My mother worked at Habima National Theatre for forty years as a casting director; so, when I was six years old, she gave me my first role. My own mother casted me to be one of the children Medea is about to murder. This memory encouraged me to invite her to perform on stage with me. She is seventy-two years old, and this is her first role ever. Using masks of my mother’s face and my own, we exchange our identities, do forbidden things, and create a visual and dramatic ceremony. As you will discover, in my ceremonies, people lose their heads.

Awarded Best Show and Best Director at the Acco Festival of Alternative Israeli Theatre, 2022. 

Achinoam Mendelson is a multidisciplinary artist, theatre director, musician, and performer. She creates performance and theatre shows, video art, and also works as a performer, violinist, and dramaturg for several independent Israeli artists. Her works have been shown at Hanut 31 Theatre & Gallery, The Israel Museum, Hazira Performance Art Arena, Habait Theatre, and others. She is a member of the Quantum Choir ensemble that has performed in various museums and theatres in Israel. During her military service as a “Distinguished Musician” (violinist), Mendelson performed with the Tel Aviv Academy Orchestra, and went on a tour in Israel, Germany, and Brazil, under the baton of maestro Zubin Metah.
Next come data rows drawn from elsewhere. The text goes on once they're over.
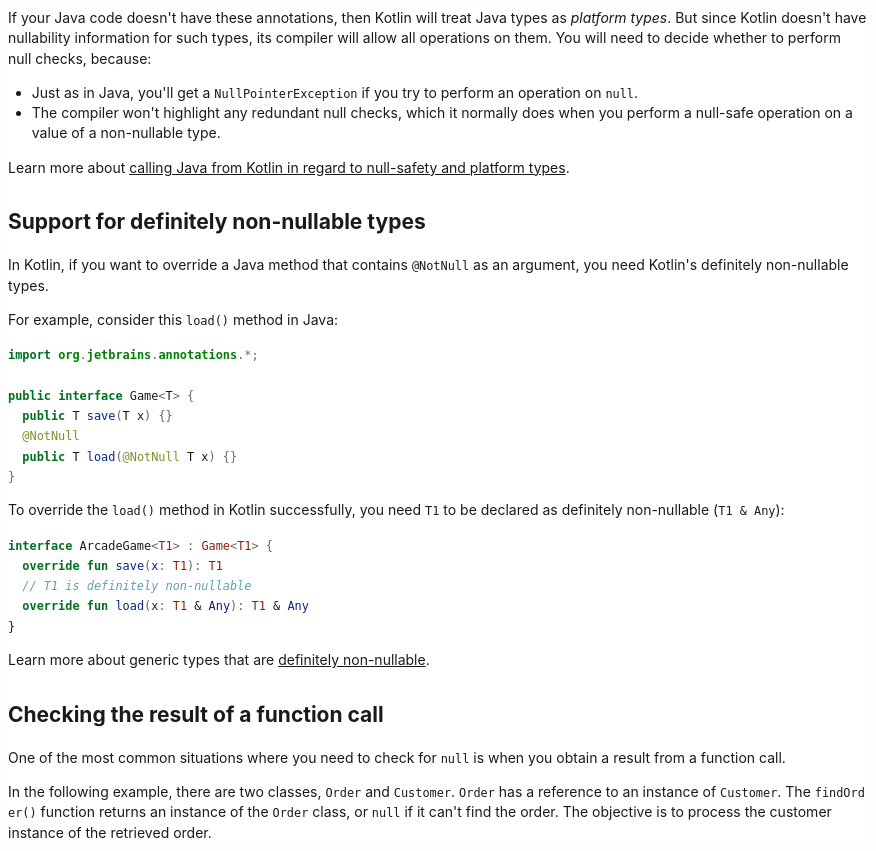 If your Java code doesn't have these annotations, then Kotlin will treat Java types as _platform types_.
But since Kotlin doesn't have nullability information for such types, its compiler will allow all operations on them.
You will need to decide whether to perform null checks, because:

* Just as in Java, you'll get a `NullPointerException` if you try to perform an operation on `null`.
* The compiler won't highlight any redundant null checks, which it normally does when you perform a null-safe operation
on a value of a non-nullable type.

Learn more about [calling Java from Kotlin in regard to null-safety and platform types](java-interop.md#空安全与平台类型).

## Support for definitely non-nullable types

In Kotlin, if you want to override a Java method that contains `@NotNull` as an argument, you need Kotlin's definitely
non-nullable types.

For example, consider this `load()` method in Java:

```java
import org.jetbrains.annotations.*;

public interface Game<T> {
  public T save(T x) {}
  @NotNull
  public T load(@NotNull T x) {}
}
```

To override the `load()` method in Kotlin successfully, you need `T1` to be declared as definitely
non-nullable (`T1 & Any`):

```kotlin
interface ArcadeGame<T1> : Game<T1> {
  override fun save(x: T1): T1
  // T1 is definitely non-nullable
  override fun load(x: T1 & Any): T1 & Any
}
```

Learn more about generic types that are [definitely non-nullable](generics.md#definitely-non-nullable-types).

## Checking the result of a function call

One of the most common situations where you need to check for `null` is when you obtain a result from a function call.

In the following example, there are two classes, `Order` and `Customer`. `Order` has a reference to an instance of `Customer`.
The `findOrder()` function returns an instance of the `Order` class, or `null` if it can't find the order.
The objective is to process the customer instance of the retrieved order.
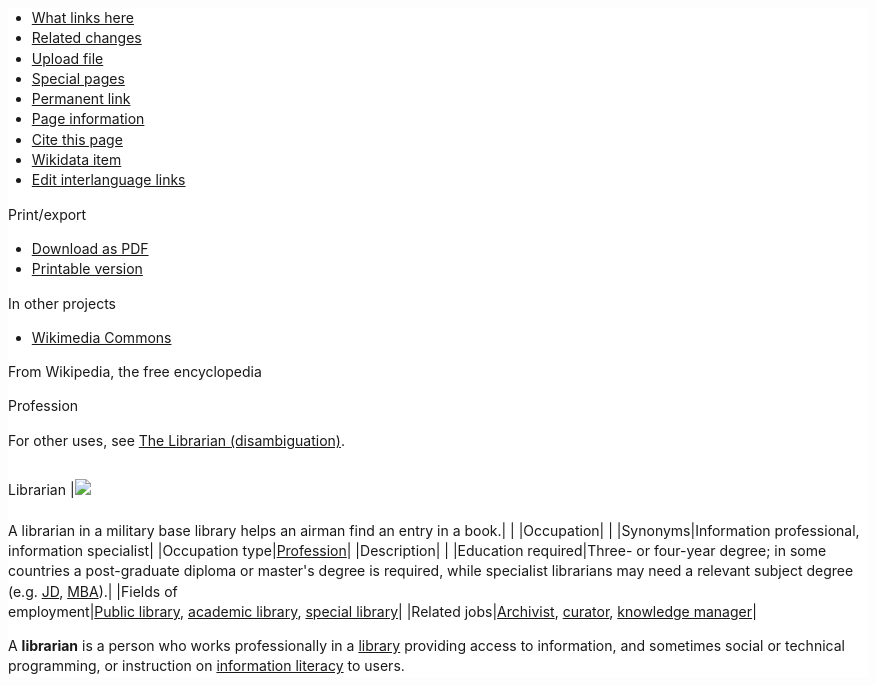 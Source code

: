 - [What links here](/wiki/Special:WhatLinksHere/Librarian "List of all English Wikipedia pages containing links to this page [alt-shift-j]")
- [Related changes](/wiki/Special:RecentChangesLinked/Librarian "Recent changes in pages linked from this page [alt-shift-k]")
- [Upload file](/wiki/Wikipedia:File_Upload_Wizard "Upload files [alt-shift-u]")
- [Special pages](/wiki/Special:SpecialPages "A list of all special pages [alt-shift-q]")
- [Permanent link](https://en.wikipedia.org/w/index.php?title=Librarian&oldid=1171492297 "Permanent link to this revision of this page")
- [Page information](/w/index.php?title=Librarian&action=info "More information about this page")
- [Cite this page](/w/index.php?title=Special:CiteThisPage&page=Librarian&id=1171492297&wpFormIdentifier=titleform "Information on how to cite this page")
- [Wikidata item](https://www.wikidata.org/wiki/Special:EntityPage/Q182436 "Structured data on this page hosted by Wikidata [alt-shift-g]")
- [Edit interlanguage links](https://www.wikidata.org/wiki/Special:EntityPage/Q182436#sitelinks-wikipedia "Edit interlanguage links")

Print/export

- [Download as PDF](/w/index.php?title=Special:DownloadAsPdf&page=Librarian&action=show-download-screen "Download this page as a PDF file")
- [Printable version](/w/index.php?title=Librarian&printable=yes "Printable version of this page [alt-shift-p]")

In other projects

- [Wikimedia Commons](https://commons.wikimedia.org/wiki/Category:Librarians)

From Wikipedia, the free encyclopedia

Profession

For other uses, see [The Librarian (disambiguation)](/wiki/The_Librarian_(disambiguation) "The Librarian (disambiguation)").

|   |   |
|---|---|
Librarian
|[![](https://en.wikipedia.org/wiki/Librarian//upload.wikimedia.org/wikipedia/commons/thumb/8/80/Jennifer_Crowell%2C_56th_Force_Support_Squadron_library_director%2C_helps_Airman_1st_Class_Zoie_Cox%2C_56th_Fighter_Wing_Public_Affairs_photojournalist%2C_find_an_entry_in_a_book_April_8%2C_2019%2C_at_Luke_Air_Force_Base%2C_Ariz.jpg/220px-thumbnail.jpg)](/wiki/File:Jennifer_Crowell,_56th_Force_Support_Squadron_library_director,_helps_Airman_1st_Class_Zoie_Cox,_56th_Fighter_Wing_Public_Affairs_photojournalist,_find_an_entry_in_a_book_April_8,_2019,_at_Luke_Air_Force_Base,_Ariz.jpg)<br><br>A librarian in a military base library helps an airman find an entry in a book.|   |
|Occupation|   |
|Synonyms|Information professional, information specialist|
|Occupation type|[Profession](/wiki/Profession "Profession")|
|Description|   |
|Education required|Three- or four-year degree; in some countries a post-graduate diploma or master's degree is required, while specialist librarians may need a relevant subject degree (e.g. [JD](/wiki/Juris_Doctor "Juris Doctor"), [MBA](/wiki/MBA "MBA")).|
|Fields of  <br>employment|[Public library](/wiki/Public_library "Public library"), [academic library](/wiki/Academic_library "Academic library"), [special library](/wiki/Special_library "Special library")|
|Related jobs|[Archivist](/wiki/Archivist "Archivist"), [curator](/wiki/Curator "Curator"), [knowledge manager](/wiki/Knowledge_management "Knowledge management")|

A **librarian** is a person who works professionally in a [library](/wiki/Library "Library") providing access to information, and sometimes social or technical programming, or instruction on [information literacy](/wiki/Information_literacy "Information literacy") to users.

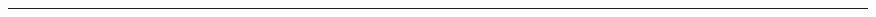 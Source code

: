 ----------------------------------------------------------------------------------------------------------------------------------------------------------------------------------------------------------------------------------------------------------------------------------------------------------------------------------------------------------------------------------------------------------------------------------------------------------------------------------------------------------------------------------------------------------------------------------------------------------------------------------------------------------------------------------------------------------------------------------------------------------------------------------------------------------------------------------------------------------------------------------------------------------------------------------------------------------------------------------------------------------------------------------------------------------------------------------------------------------------------------------------------------------------------------------------------------------------------------------------------------------------------------------------------------------------------------------------------------------------------------------------------------------------------------------------- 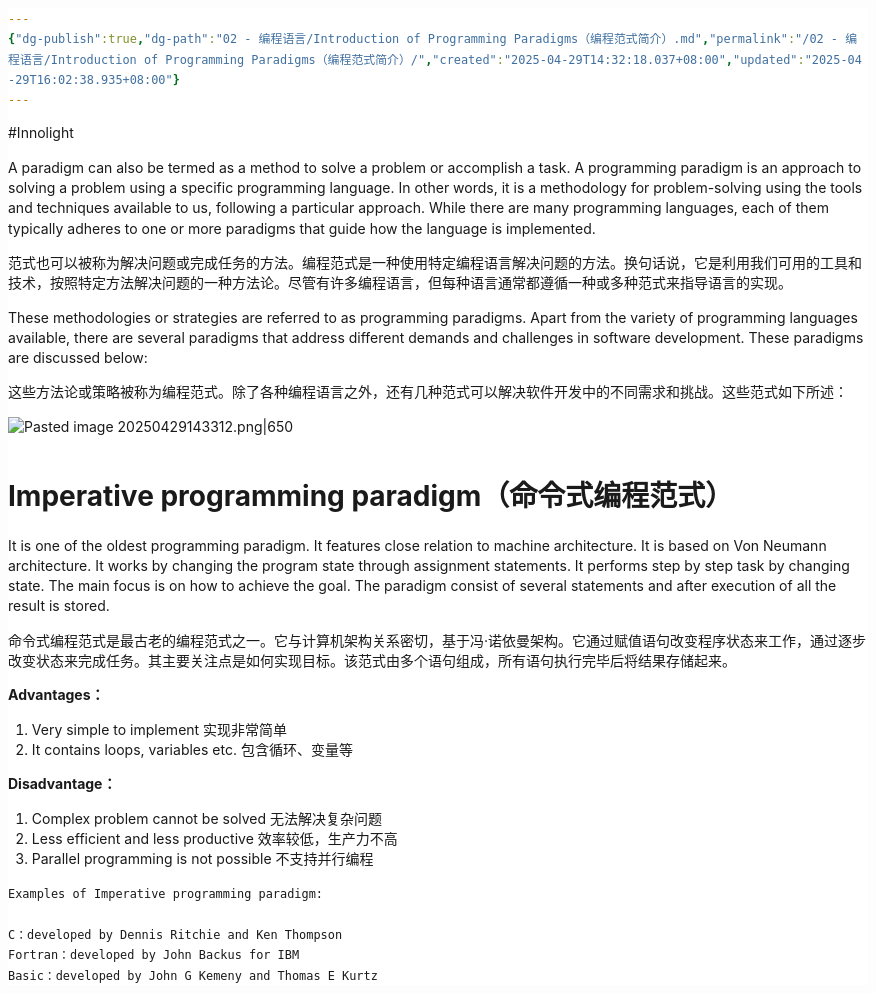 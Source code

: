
 ```yaml
---
{"dg-publish":true,"dg-path":"02 - 编程语言/Introduction of Programming Paradigms（编程范式简介）.md","permalink":"/02 - 编程语言/Introduction of Programming Paradigms（编程范式简介）/","created":"2025-04-29T14:32:18.037+08:00","updated":"2025-04-29T16:02:38.935+08:00"}
---
```


#Innolight

A paradigm can also be termed as a method to solve a problem or accomplish a task. A programming paradigm is an approach to solving a problem using a specific programming language. In other words, it is a methodology for problem-solving using the tools and techniques available to us, following a particular approach. While there are many programming languages, each of them typically adheres to one or more paradigms that guide how the language is implemented.

范式也可以被称为解决问题或完成任务的方法。编程范式是一种使用特定编程语言解决问题的方法。换句话说，它是利用我们可用的工具和技术，按照特定方法解决问题的一种方法论。尽管有许多编程语言，但每种语言通常都遵循一种或多种范式来指导语言的实现。

These methodologies or strategies are referred to as programming paradigms. Apart from the variety of programming languages available, there are several paradigms that address different demands and challenges in software development. These paradigms are discussed below:

这些方法论或策略被称为编程范式。除了各种编程语言之外，还有几种范式可以解决软件开发中的不同需求和挑战。这些范式如下所述：

![Pasted image 20250429143312.png|650](/img/user/0.Asset/resource/Pasted%20image%2020250429143312.png)

# Imperative programming paradigm（命令式编程范式）

It is one of the oldest programming paradigm. It features close relation to machine architecture. It is based on Von Neumann architecture. It works by changing the program state through assignment statements. It performs step by step task by changing state. The main focus is on how to achieve the goal. The paradigm consist of several statements and after execution of all the result is stored.

命令式编程范式是最古老的编程范式之一。它与计算机架构关系密切，基于冯·诺依曼架构。它通过赋值语句改变程序状态来工作，通过逐步改变状态来完成任务。其主要关注点是如何实现目标。该范式由多个语句组成，所有语句执行完毕后将结果存储起来。

**Advantages：**

1. Very simple to implement 实现非常简单
2. It contains loops, variables etc. 包含循环、变量等

**Disadvantage：**

1. Complex problem cannot be solved 无法解决复杂问题
2. Less efficient and less productive 效率较低，生产力不高
3. Parallel programming is not possible 不支持并行编程

```
Examples of Imperative programming paradigm:

C：developed by Dennis Ritchie and Ken Thompson
Fortran：developed by John Backus for IBM
Basic：developed by John G Kemeny and Thomas E Kurtz
```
She holds a degree in Philosophy and Liberal Arts from Shalem College, where she founded the college’s choir. In addition, she holds a degree in Visual Art Creation from the School of Visual Theatre. Her show I Love You Special received Best Director and Best Show Awards at the Acco Festival of Alternative Israeli Theatre, 2022. In 2023 she created and curated a series of performance events that took place in Jerusalem and Tel Aviv.